Cottenham Park is a district in the London Borough of Merton named after the 1st Earl of Cottenham (1781–1851), who served as Lord Chancellor.
Prospect Place was a grand mansion on Copse Hill. Its estate was created just after 1800 by James Meyrick when he bought Prospect Place and added to it all of the land between Copse Hill and Coombe Lane. The grounds was landscaped by Humphrey Repton and a model farm built. In 1831 the estate was bought by Charles Pepys.

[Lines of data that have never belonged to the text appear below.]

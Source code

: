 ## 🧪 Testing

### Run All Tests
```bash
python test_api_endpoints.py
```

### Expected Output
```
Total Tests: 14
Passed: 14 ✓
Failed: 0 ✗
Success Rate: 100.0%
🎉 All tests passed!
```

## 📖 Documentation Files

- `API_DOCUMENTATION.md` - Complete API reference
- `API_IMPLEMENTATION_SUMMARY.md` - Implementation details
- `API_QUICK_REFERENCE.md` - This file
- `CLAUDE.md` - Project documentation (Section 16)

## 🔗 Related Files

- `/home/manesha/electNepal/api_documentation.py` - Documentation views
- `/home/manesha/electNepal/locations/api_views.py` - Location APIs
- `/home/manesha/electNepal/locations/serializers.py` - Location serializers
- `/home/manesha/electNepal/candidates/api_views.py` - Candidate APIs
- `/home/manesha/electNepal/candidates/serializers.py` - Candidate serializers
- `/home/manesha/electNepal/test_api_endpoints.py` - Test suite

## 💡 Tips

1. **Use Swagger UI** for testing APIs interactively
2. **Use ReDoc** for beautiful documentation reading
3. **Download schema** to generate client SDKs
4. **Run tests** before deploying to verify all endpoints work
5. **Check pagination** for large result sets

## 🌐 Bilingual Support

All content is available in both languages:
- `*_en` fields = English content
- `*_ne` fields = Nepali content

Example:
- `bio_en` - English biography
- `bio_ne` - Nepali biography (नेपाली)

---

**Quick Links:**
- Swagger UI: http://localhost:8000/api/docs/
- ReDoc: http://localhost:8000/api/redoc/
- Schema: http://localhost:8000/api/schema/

When he died in 1851, Prospect Place was broken up - 40 acres were acquired by St George’s Hospital.
Developers bought most of the rest of the estate in 1851 after the death of Charles Pepys, now entitled 1st Earl of Cottenham.

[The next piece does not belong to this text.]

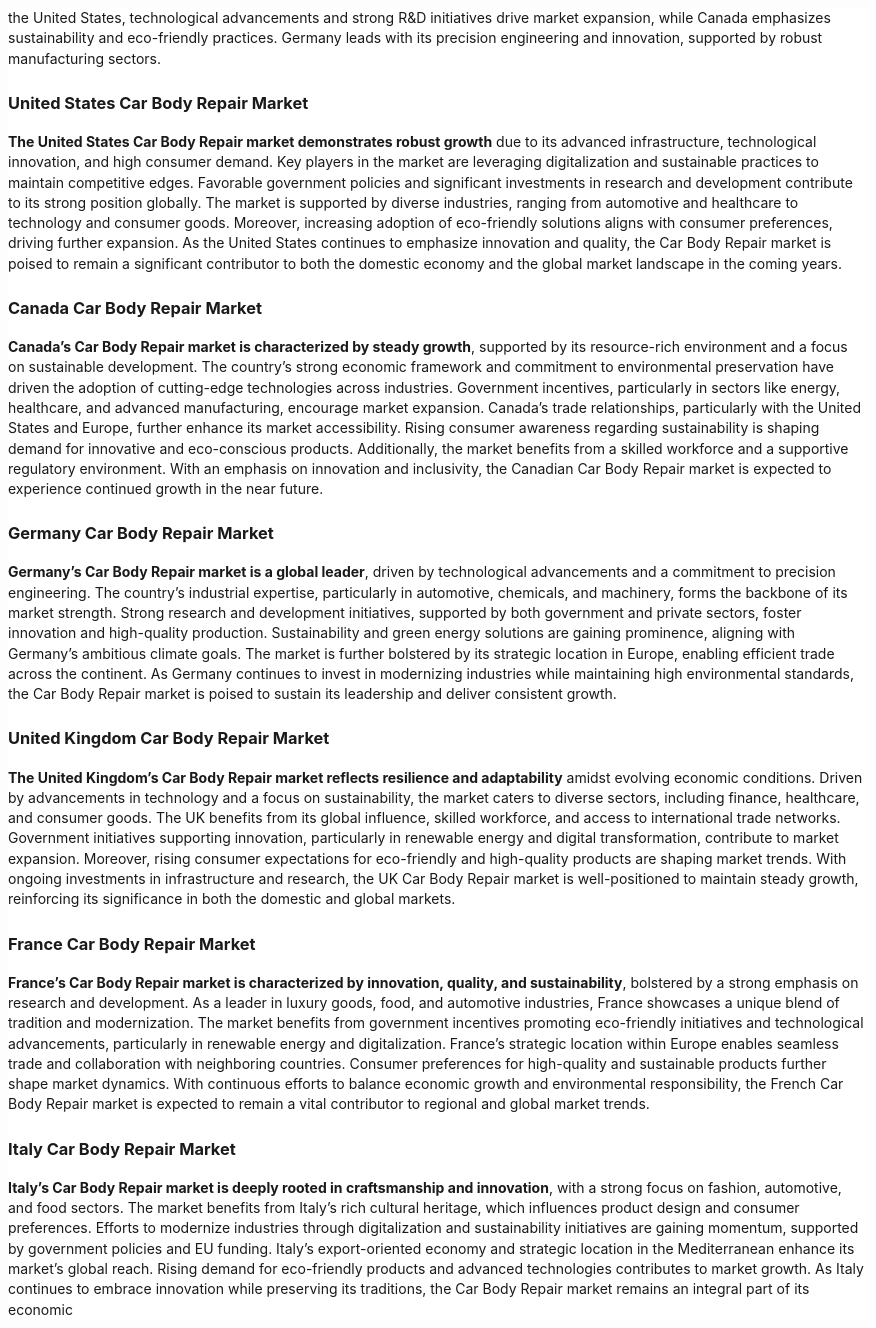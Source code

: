 the United States, technological advancements and strong R&amp;D initiatives drive market expansion, while Canada emphasizes sustainability and eco-friendly practices. Germany leads with its precision engineering and innovation, supported by robust manufacturing sectors.</span></em></p></blockquote><h3><strong>United States Car Body Repair Market</strong></h3><p><strong>The United States Car Body Repair market demonstrates robust growth</strong> due to its advanced infrastructure, technological innovation, and high consumer demand. Key players in the market are leveraging digitalization and sustainable practices to maintain competitive edges. Favorable government policies and significant investments in research and development contribute to its strong position globally. The market is supported by diverse industries, ranging from automotive and healthcare to technology and consumer goods. Moreover, increasing adoption of eco-friendly solutions aligns with consumer preferences, driving further expansion. As the United States continues to emphasize innovation and quality, the Car Body Repair market is poised to remain a significant contributor to both the domestic economy and the global market landscape in the coming years.</p><h3><strong>Canada Car Body Repair Market</strong></h3><p><strong>Canada&rsquo;s Car Body Repair market is characterized by steady growth</strong>, supported by its resource-rich environment and a focus on sustainable development. The country&rsquo;s strong economic framework and commitment to environmental preservation have driven the adoption of cutting-edge technologies across industries. Government incentives, particularly in sectors like energy, healthcare, and advanced manufacturing, encourage market expansion. Canada&rsquo;s trade relationships, particularly with the United States and Europe, further enhance its market accessibility. Rising consumer awareness regarding sustainability is shaping demand for innovative and eco-conscious products. Additionally, the market benefits from a skilled workforce and a supportive regulatory environment. With an emphasis on innovation and inclusivity, the Canadian Car Body Repair market is expected to experience continued growth in the near future.</p><h3><strong>Germany Car Body Repair Market</strong></h3><p><strong>Germany&rsquo;s Car Body Repair market is a global leader</strong>, driven by technological advancements and a commitment to precision engineering. The country&rsquo;s industrial expertise, particularly in automotive, chemicals, and machinery, forms the backbone of its market strength. Strong research and development initiatives, supported by both government and private sectors, foster innovation and high-quality production. Sustainability and green energy solutions are gaining prominence, aligning with Germany&rsquo;s ambitious climate goals. The market is further bolstered by its strategic location in Europe, enabling efficient trade across the continent. As Germany continues to invest in modernizing industries while maintaining high environmental standards, the Car Body Repair market is poised to sustain its leadership and deliver consistent growth.</p><h3><strong>United Kingdom Car Body Repair Market</strong></h3><p><strong>The United Kingdom&rsquo;s Car Body Repair market reflects resilience and adaptability</strong> amidst evolving economic conditions. Driven by advancements in technology and a focus on sustainability, the market caters to diverse sectors, including finance, healthcare, and consumer goods. The UK benefits from its global influence, skilled workforce, and access to international trade networks. Government initiatives supporting innovation, particularly in renewable energy and digital transformation, contribute to market expansion. Moreover, rising consumer expectations for eco-friendly and high-quality products are shaping market trends. With ongoing investments in infrastructure and research, the UK Car Body Repair market is well-positioned to maintain steady growth, reinforcing its significance in both the domestic and global markets.</p><h3><strong>France Car Body Repair Market</strong></h3><p><strong>France&rsquo;s Car Body Repair market is characterized by innovation, quality, and sustainability</strong>, bolstered by a strong emphasis on research and development. As a leader in luxury goods, food, and automotive industries, France showcases a unique blend of tradition and modernization. The market benefits from government incentives promoting eco-friendly initiatives and technological advancements, particularly in renewable energy and digitalization. France&rsquo;s strategic location within Europe enables seamless trade and collaboration with neighboring countries. Consumer preferences for high-quality and sustainable products further shape market dynamics. With continuous efforts to balance economic growth and environmental responsibility, the French Car Body Repair market is expected to remain a vital contributor to regional and global market trends.</p><h3><strong>Italy Car Body Repair Market</strong></h3><p><strong>Italy&rsquo;s Car Body Repair market is deeply rooted in craftsmanship and innovation</strong>, with a strong focus on fashion, automotive, and food sectors. The market benefits from Italy&rsquo;s rich cultural heritage, which influences product design and consumer preferences. Efforts to modernize industries through digitalization and sustainability initiatives are gaining momentum, supported by government policies and EU funding. Italy&rsquo;s export-oriented economy and strategic location in the Mediterranean enhance its market&rsquo;s global reach. Rising demand for eco-friendly products and advanced technologies contributes to market growth. As Italy continues to embrace innovation while preserving its traditions, the Car Body Repair market remains an integral part of its economic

New roads were laid out and given aristocratic names that had associations with the estate.
Few building plots were bought before the 1890s, except those along Copse Hill and Richmond Road.
Development of the area did not get underway in earnest until after 1891 with the extension of Worple Road to Raynes Park and the coming of the trams in 1907. By the start of the First World War and thriving new residential area had sprung up.
In the 1920s and 1930s, the rest of the area was built up on the land of the still-surviving Cottenham Park Farm.
Cottenham Park is also home to a recreation ground with the same name. The park was opened in 1897 under the name Melbury Gardens.